Cuando las personas enferman, la sociedad ofrece la solución de tomar medicinas, es decir, sustancias químicas, a veces naturales y otras creadas en laboratorios, que sirven, en muchas ocasiones, para un alivio sintomático de la enfermedad. Pero antes de llegar a la somatización, hay ocasiones en las que la persona ha tenido la oportunidad de enfocar su atención en la situación y valorar si la manera en la que la estaba afrontando era la más sana y/o resolutiva.

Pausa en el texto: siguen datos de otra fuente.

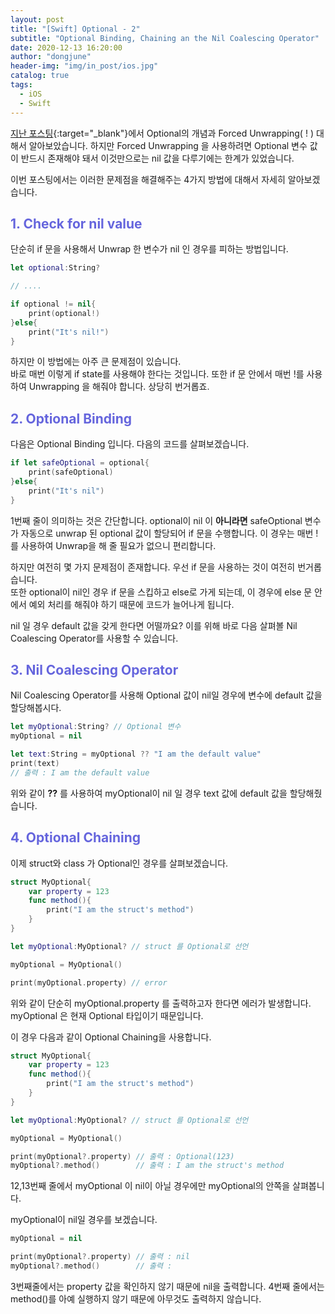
 ```yaml
---
layout: post
title: "[Swift] Optional - 2"
subtitle: "Optional Binding, Chaining an the Nil Coalescing Operator"
date: 2020-12-13 16:20:00
author: "dongjune"
header-img: "img/in_post/ios.jpg"
catalog: true
tags:
  - iOS
  - Swift
---
```

[지난 포스팅](https://donggoolosori.github.io/2020/12/13/ios-optional/){:target="_blank"}에서 Optional의 개념과 Forced Unwrapping( ! ) 대해서 알아보았습니다. 하지만 Forced Unwrapping 을 사용하려면 Optional 변수 값이 반드시 존재해야 돼서 이것만으로는 nil 값을 다루기에는 한계가 있었습니다.  

이번 포스팅에서는 이러한 문제점을 해결해주는 4가지 방법에 대해서 자세히 알아보겠습니다.

## <span style="color:rgba(0,0,200,0.6)">1. Check for nil value </span>
단순히 if 문을 사용해서 Unwrap 한 변수가 nil 인 경우를 피하는 방법입니다.  
```swift
let optional:String?

// ....

if optional != nil{
    print(optional!) 
}else{
    print("It's nil!")
}
```
하지만 이 방법에는 아주 큰 문제점이 있습니다.  
바로 매번 이렇게 if state를 사용해야 한다는 것입니다. 또한 if 문 안에서 매번 !를 사용하여 Unwrapping 을 해줘야 합니다. 상당히 번거롭죠. 

## <span style="color:rgba(0,0,200,0.6)">2. Optional Binding </span>
다음은 Optional Binding 입니다. 다음의 코드를 살펴보겠습니다.
```swift
if let safeOptional = optional{
    print(safeOptional)
}else{
    print("It's nil")
}
```
1번째 줄이 의미하는 것은 간단합니다. optional이 nil 이 **아니라면** safeOptional 변수가 자동으로 unwrap 된 optional 값이 할당되어 if 문을 수행합니다.
이 경우는 매번 ! 를 사용하여 Unwrap을 해 줄 필요가 없으니 편리합니다.  

하지만 여전히 몇 가지 문제점이 존재합니다. 
우선 if 문을 사용하는 것이 여전히 번거롭습니다.  
또한 optional이 nil인 경우 if 문을 스킵하고 else로 가게 되는데, 이 경우에 else 문 안에서 예외 처리를 해줘야 하기 때문에 코드가 늘어나게 됩니다.  
  
nil 일 경우 default 값을 갖게 한다면 어떨까요? 이를 위해 바로 다음 살펴볼 Nil Coalescing Operator를 사용할 수 있습니다.

## <span style="color:rgba(0,0,200,0.6)">3. Nil Coalescing Operator</span>
Nil Coalescing Operator를 사용해 Optional 값이 nil일 경우에 변수에 default 값을 할당해봅시다.
```swift
let myOptional:String? // Optional 변수
myOptional = nil

let text:String = myOptional ?? "I am the default value"
print(text)
// 출력 : I am the default value
```
위와 같이 **??** 를 사용하여 myOptional이 nil 일 경우 text 값에 default 값을 할당해줬습니다.
## <span style="color:rgba(0,0,200,0.6)">4. Optional Chaining</span>
이제 struct와 class 가 Optional인 경우를 살펴보겠습니다.
```swift
struct MyOptional{
    var property = 123
    func method(){
        print("I am the struct's method")
    }
}

let myOptional:MyOptional? // struct 를 Optional로 선언

myOptional = MyOptional()

print(myOptional.property) // error
```
위와 같이 단순히 myOptional.property 를 출력하고자 한다면 에러가 발생합니다.  
myOptional 은 현재 Optional 타입이기 때문입니다.  

이 경우 다음과 같이 Optional Chaining을 사용합니다.
```swift
struct MyOptional{
    var property = 123
    func method(){
        print("I am the struct's method")
    }
}

let myOptional:MyOptional? // struct 를 Optional로 선언

myOptional = MyOptional()

print(myOptional?.property) // 출력 : Optional(123)
myOptional?.method()        // 출력 : I am the struct's method
```
12,13번째 줄에서
myOptional 이 nil이 아닐 경우에만 myOptional의 안쪽을 살펴봅니다.  

myOptional이 nil일 경우를 보겠습니다.
```swift
myOptional = nil

print(myOptional?.property) // 출력 : nil
myOptional?.method()        // 출력 : 
```
3번째줄에서는 property 값을 확인하지 않기 때문에 nil을 출력합니다.
4번째 줄에서는 method()를 아예 실행하지 않기 때문에 아무것도 출력하지 않습니다.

Es en este punto en el que es posible tomar decisiones que van a resolver la situación, aunque ello resulte doloroso. Si no se hace así, es cuando, pasado un tiempo, la situación ha degenerado tanto o se ha enquistado de tal manera que el cuerpo acaba activando la voz de alarma que son las somatizaciones. Y aquí es cuando el sistema ofrece pastillas y las personas las demandan para tratar de apagar las alarmas en lugar de afrontar la situación de fondo que las ha activado, resolverla y apagar las alarmas de manera verdadera.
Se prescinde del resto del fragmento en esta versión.